Stored data
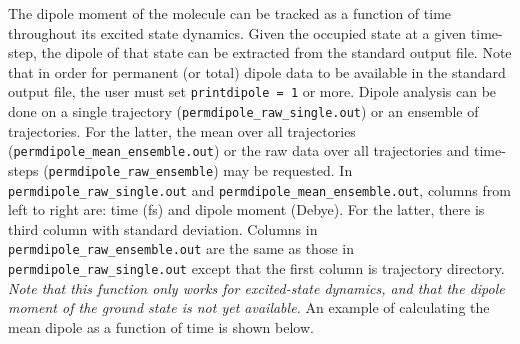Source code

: \documentclass[letterpaper,12pt,titlepage]{article}
\begin{document}
The dipole moment of the molecule can be tracked as a function of time throughout its excited state dynamics.  Given the occupied state at a given time-step, the dipole of that state can be extracted from the standard output file.  Note that in order for permanent (or total) dipole data to be available in the standard output file, the user must set \verb+printdipole = 1+ or more.  Dipole analysis can be done on a single trajectory (\verb+permdipole_raw_single.out+) or an ensemble of trajectories.  For the latter, the mean over all trajectories (\verb+permdipole_mean_ensemble.out+) or the raw data over all trajectories and time-steps (\verb+permdipole_raw_ensemble+) may be requested.  In \verb+permdipole_raw_single.out+ and \verb+permdipole_mean_ensemble.out+, columns from left to right are: time (fs) and dipole moment (Debye).  For the latter, there is third column with standard deviation.  Columns in \verb+permdipole_raw_ensemble.out+ are the same as those in \verb+permdipole_raw_single.out+ except that the first column is trajectory directory.   {\textit{Note that this function only works for excited-state dynamics, and that the dipole moment of the ground state is not yet available.}}  An example of calculating the mean dipole as a function of time is shown below.
\end{document}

:: REQUIRED ACTION ::
Omit all pictures and repeat the rest of the records verbatim.

:: THE ANSWER ::
Source code

: \documentclass[letterpaper,12pt,titlepage]{article}
\begin{document}
The dipole moment of the molecule can be tracked as a function of time throughout its excited state dynamics.  Given the occupied state at a given time-step, the dipole of that state can be extracted from the standard output file.  Note that in order for permanent (or total) dipole data to be available in the standard output file, the user must set \verb+printdipole = 1+ or more.  Dipole analysis can be done on a single trajectory (\verb+permdipole_raw_single.out+) or an ensemble of trajectories.  For the latter, the mean over all trajectories (\verb+permdipole_mean_ensemble.out+) or the raw data over all trajectories and time-steps (\verb+permdipole_raw_ensemble+) may be requested.  In \verb+permdipole_raw_single.out+ and \verb+permdipole_mean_ensemble.out+, columns from left to right are: time (fs) and dipole moment (Debye).  For the latter, there is third column with standard deviation.  Columns in \verb+permdipole_raw_ensemble.out+ are the same as those in \verb+permdipole_raw_single.out+ except that the first column is trajectory directory.   {\textit{Note that this function only works for excited-state dynamics, and that the dipole moment of the ground state is not yet available.}}  An example of calculating the mean dipole as a function of time is shown below.
\end{document}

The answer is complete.